WHAT YOU NEED TO DO. From the listing below, reproduce word for word the part that opens with the line containing "<br>TODO: see if" and closes with the line containing "AnalysisData struct."; reproduce nothing else.

■ ■ ■ ■ ■

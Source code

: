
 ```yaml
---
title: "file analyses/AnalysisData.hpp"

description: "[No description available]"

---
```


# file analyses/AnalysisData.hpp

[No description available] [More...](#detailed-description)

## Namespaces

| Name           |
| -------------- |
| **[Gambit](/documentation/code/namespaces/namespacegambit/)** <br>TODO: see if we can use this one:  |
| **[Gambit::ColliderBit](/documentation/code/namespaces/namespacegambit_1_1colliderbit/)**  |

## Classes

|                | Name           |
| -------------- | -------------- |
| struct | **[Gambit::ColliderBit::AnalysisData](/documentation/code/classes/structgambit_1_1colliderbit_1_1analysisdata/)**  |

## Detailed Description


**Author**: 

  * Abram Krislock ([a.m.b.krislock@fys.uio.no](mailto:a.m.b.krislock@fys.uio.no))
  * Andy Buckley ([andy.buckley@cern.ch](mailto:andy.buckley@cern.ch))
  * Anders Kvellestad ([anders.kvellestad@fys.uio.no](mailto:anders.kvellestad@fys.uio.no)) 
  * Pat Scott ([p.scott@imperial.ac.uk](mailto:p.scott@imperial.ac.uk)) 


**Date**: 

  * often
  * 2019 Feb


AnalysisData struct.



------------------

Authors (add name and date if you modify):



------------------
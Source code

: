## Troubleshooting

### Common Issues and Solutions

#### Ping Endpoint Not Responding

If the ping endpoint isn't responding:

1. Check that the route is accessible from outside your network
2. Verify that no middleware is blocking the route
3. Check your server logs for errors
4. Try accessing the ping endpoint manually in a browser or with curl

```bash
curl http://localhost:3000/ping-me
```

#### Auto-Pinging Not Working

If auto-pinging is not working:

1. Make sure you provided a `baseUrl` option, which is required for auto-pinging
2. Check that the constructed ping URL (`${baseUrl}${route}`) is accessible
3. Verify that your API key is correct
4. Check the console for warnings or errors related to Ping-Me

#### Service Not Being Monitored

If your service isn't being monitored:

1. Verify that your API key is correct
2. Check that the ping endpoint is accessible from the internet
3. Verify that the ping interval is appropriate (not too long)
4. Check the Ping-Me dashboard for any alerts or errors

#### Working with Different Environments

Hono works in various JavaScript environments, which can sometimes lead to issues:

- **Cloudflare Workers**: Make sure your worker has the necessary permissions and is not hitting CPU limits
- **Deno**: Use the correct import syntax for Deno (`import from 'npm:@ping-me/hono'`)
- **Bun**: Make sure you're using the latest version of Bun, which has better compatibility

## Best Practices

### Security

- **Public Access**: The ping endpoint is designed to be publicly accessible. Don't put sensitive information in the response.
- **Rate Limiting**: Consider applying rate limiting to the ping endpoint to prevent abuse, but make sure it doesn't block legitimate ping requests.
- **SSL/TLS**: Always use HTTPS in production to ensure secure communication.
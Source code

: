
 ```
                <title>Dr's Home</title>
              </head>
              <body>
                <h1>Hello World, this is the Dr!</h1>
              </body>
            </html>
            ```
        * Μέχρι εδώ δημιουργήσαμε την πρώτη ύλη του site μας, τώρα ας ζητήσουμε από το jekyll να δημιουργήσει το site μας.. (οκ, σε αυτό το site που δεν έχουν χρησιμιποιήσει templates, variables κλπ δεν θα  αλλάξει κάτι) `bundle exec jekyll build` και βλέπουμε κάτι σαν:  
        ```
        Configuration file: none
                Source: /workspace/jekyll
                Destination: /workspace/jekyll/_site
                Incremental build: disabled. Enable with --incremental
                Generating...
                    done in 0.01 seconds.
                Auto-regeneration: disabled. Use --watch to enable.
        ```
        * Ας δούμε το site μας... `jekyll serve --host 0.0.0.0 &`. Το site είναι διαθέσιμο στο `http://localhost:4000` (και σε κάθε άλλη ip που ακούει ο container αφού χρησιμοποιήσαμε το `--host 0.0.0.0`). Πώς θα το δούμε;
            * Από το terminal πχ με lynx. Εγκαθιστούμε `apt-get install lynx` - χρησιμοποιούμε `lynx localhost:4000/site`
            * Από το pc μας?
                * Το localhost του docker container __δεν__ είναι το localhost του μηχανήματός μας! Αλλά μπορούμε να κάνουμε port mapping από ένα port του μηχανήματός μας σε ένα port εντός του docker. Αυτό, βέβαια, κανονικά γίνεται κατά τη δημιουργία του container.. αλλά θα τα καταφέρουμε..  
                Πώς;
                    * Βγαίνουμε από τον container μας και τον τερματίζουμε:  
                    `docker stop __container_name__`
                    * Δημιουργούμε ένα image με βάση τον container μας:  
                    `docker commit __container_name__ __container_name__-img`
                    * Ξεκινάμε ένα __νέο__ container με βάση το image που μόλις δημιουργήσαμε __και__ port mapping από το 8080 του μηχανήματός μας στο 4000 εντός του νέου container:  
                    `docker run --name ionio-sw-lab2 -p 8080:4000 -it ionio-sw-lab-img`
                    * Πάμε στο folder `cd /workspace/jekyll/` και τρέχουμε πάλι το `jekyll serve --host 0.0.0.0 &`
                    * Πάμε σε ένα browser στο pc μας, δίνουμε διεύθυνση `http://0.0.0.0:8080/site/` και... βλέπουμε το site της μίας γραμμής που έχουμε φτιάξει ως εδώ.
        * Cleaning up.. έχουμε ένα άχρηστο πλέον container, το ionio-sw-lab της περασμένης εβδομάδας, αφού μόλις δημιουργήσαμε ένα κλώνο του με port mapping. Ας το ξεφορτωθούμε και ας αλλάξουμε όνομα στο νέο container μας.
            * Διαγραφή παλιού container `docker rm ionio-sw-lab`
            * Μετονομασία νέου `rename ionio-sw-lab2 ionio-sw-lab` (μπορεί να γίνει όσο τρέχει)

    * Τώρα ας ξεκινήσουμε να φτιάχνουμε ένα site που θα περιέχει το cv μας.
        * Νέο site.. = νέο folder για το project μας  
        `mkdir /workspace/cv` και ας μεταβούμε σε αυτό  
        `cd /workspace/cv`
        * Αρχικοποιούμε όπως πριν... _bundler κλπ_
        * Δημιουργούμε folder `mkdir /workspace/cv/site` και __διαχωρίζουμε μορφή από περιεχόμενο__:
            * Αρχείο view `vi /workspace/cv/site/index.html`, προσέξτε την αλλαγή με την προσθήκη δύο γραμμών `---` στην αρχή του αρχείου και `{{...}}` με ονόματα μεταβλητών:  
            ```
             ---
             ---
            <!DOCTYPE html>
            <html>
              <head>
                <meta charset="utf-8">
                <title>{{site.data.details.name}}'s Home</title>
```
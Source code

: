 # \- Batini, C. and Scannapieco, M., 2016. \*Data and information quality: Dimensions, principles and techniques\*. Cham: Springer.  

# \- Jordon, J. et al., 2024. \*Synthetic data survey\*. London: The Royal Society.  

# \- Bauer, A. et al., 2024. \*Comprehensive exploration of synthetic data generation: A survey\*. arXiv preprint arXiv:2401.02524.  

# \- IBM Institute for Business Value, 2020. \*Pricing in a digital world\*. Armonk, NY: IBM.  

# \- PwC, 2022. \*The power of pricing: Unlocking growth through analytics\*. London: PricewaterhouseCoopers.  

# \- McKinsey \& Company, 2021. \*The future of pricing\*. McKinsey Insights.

■ ■ ■ ■ ■

YOUR RESPONSE.
| **[Gambit](/documentation/code/namespaces/namespacegambit/)** <br>TODO: see if we can use this one:  |
| **[Gambit::ColliderBit](/documentation/code/namespaces/namespacegambit_1_1colliderbit/)**  |

## Classes

|                | Name           |
| -------------- | -------------- |
| struct | **[Gambit::ColliderBit::AnalysisData](/documentation/code/classes/structgambit_1_1colliderbit_1_1analysisdata/)**  |

## Detailed Description


**Author**: 

  * Abram Krislock ([a.m.b.krislock@fys.uio.no](mailto:a.m.b.krislock@fys.uio.no))
  * Andy Buckley ([andy.buckley@cern.ch](mailto:andy.buckley@cern.ch))
  * Anders Kvellestad ([anders.kvellestad@fys.uio.no](mailto:anders.kvellestad@fys.uio.no)) 
  * Pat Scott ([p.scott@imperial.ac.uk](mailto:p.scott@imperial.ac.uk)) 


**Date**: 

  * often
  * 2019 Feb


AnalysisData struct.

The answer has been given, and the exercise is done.